Data for the task:
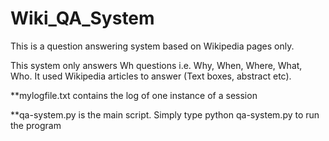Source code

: # Wiki_QA_System

This is a question answering system based on Wikipedia pages only. 

This system only answers Wh questions i.e. Why, When, Where, What, Who. It used Wikipedia articles to answer (Text boxes, abstract etc).

**mylogfile.txt contains the log of one instance of a session

**qa-system.py is the main script. Simply type python qa-system.py to run the program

Task details: Write the records above out again word for word, skipping each picture.

Exercise solution:
Source code

: # Wiki_QA_System

This is a question answering system based on Wikipedia pages only. 

This system only answers Wh questions i.e. Why, When, Where, What, Who. It used Wikipedia articles to answer (Text boxes, abstract etc).

**mylogfile.txt contains the log of one instance of a session

**qa-system.py is the main script. Simply type python qa-system.py to run the program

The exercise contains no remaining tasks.